START Extracted data

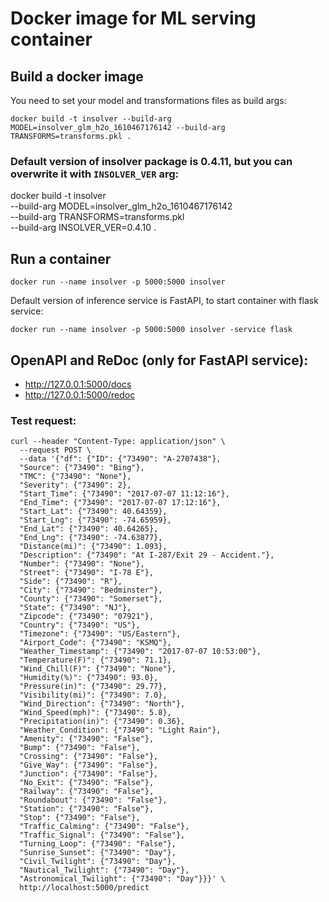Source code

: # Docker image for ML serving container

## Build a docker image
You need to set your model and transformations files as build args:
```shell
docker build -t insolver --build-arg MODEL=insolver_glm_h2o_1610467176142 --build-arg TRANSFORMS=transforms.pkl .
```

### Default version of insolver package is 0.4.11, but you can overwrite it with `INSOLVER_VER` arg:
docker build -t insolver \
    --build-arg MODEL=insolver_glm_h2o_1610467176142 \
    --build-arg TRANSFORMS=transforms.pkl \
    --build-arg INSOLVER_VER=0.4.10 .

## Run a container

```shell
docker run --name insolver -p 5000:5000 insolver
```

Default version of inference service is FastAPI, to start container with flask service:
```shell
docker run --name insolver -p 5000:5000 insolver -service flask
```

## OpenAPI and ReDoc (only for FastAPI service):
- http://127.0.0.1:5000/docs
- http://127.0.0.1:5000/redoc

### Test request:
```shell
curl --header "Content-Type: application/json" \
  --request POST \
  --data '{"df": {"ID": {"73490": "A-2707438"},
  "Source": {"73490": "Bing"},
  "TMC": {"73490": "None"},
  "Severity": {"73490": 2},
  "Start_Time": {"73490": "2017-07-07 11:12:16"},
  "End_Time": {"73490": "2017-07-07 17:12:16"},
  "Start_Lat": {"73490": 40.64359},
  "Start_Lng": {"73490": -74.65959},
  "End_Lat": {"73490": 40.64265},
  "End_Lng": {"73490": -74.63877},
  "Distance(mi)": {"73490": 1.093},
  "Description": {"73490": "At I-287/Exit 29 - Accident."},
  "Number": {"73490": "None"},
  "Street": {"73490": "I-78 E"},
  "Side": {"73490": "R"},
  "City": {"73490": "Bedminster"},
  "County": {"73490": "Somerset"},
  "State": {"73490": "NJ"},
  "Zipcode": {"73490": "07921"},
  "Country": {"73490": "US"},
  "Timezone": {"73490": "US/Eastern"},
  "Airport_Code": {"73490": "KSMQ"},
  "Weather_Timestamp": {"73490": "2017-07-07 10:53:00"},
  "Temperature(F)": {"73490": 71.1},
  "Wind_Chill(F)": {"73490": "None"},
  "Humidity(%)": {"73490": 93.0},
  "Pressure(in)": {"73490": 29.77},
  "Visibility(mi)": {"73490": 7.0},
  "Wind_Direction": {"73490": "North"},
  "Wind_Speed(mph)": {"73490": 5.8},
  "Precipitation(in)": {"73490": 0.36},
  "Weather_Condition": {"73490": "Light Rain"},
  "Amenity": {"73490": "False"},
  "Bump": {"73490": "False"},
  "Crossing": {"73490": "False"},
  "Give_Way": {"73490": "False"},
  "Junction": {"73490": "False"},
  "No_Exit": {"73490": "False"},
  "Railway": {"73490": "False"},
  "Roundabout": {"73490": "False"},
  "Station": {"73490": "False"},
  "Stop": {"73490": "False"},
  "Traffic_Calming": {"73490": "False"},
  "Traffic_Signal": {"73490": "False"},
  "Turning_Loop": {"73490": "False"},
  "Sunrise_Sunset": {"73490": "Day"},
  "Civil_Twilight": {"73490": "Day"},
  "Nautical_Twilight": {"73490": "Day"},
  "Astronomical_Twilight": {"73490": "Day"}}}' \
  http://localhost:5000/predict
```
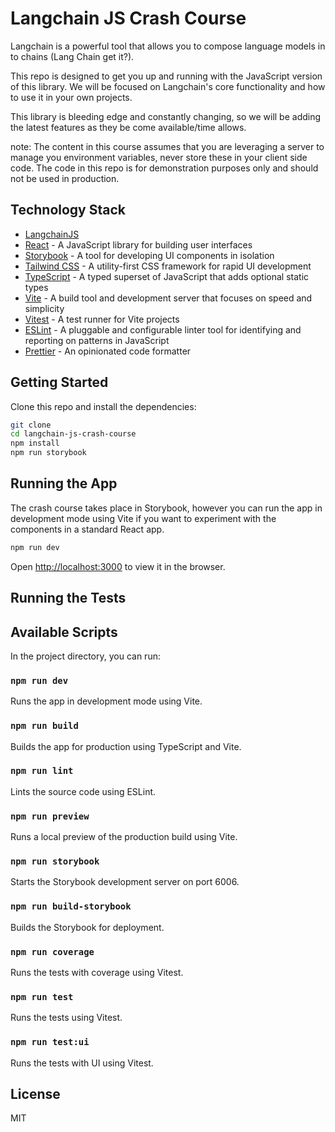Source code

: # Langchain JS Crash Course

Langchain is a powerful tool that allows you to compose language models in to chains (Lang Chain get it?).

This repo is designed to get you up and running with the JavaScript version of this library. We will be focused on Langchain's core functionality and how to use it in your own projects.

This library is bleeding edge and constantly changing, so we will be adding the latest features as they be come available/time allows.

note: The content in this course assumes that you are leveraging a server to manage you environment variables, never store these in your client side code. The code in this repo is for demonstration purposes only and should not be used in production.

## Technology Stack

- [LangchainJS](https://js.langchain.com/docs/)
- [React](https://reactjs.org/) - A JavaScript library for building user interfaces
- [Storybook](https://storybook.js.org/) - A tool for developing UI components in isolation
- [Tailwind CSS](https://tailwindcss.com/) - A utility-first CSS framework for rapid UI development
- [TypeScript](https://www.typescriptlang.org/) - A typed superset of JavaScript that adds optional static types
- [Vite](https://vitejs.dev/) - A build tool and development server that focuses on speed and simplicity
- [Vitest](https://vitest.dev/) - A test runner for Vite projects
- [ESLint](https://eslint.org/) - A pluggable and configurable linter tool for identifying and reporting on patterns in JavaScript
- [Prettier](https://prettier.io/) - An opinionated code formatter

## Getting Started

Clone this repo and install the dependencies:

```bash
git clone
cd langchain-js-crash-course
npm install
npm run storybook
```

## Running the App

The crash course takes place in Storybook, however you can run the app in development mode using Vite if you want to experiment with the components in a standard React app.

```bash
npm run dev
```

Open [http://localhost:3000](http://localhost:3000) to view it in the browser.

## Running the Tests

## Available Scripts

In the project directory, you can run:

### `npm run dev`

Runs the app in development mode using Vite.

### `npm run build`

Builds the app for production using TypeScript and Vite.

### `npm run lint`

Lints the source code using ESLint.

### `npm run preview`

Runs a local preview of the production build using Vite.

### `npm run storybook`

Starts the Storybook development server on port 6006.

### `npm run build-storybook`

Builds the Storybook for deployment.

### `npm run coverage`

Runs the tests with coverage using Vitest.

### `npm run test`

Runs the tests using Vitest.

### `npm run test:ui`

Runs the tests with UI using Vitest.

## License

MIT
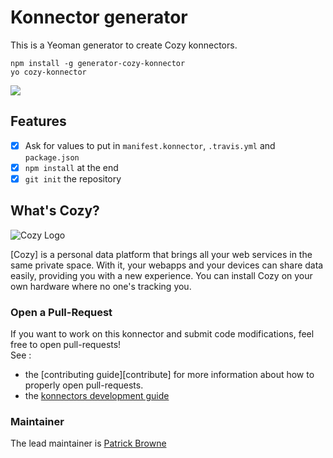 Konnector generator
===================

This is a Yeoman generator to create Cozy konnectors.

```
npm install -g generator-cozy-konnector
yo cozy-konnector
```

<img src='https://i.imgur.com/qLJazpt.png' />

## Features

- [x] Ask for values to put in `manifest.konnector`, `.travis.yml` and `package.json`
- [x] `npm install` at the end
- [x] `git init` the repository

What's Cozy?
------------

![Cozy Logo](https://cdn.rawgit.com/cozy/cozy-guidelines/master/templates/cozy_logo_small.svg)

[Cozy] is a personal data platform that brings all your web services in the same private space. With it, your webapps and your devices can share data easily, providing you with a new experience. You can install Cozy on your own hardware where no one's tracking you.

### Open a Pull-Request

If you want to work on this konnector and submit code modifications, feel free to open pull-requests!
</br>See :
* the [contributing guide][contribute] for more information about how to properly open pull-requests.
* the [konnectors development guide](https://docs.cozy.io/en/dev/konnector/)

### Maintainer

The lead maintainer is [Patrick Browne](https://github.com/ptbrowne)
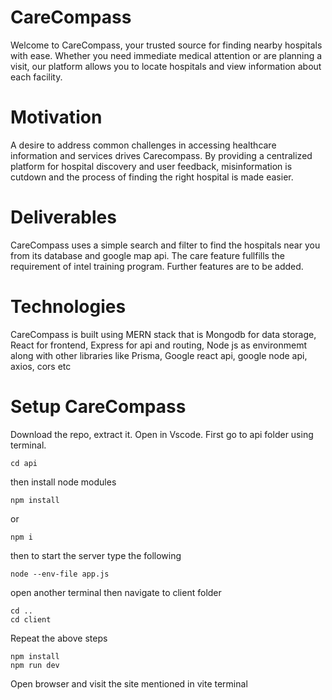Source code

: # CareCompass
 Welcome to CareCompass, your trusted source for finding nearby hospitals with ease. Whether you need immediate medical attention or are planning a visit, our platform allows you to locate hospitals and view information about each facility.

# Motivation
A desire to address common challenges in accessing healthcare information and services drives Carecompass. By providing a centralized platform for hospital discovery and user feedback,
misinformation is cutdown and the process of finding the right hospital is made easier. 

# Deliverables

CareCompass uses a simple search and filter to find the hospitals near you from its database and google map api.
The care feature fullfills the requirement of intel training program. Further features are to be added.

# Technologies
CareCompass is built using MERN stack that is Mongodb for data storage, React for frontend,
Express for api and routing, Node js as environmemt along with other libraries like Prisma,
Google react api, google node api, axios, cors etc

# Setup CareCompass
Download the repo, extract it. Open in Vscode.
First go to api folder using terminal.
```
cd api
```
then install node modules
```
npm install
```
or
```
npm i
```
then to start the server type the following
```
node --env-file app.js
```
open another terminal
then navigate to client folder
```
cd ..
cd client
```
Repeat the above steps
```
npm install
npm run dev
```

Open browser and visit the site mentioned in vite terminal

END Extracted data

§ Exercise: Lines containing the string "google" are the ones to copy from the entries above.

§ Answer box:
CareCompass uses a simple search and filter to find the hospitals near you from its database and google map api.
Google react api, google node api, axios, cors etc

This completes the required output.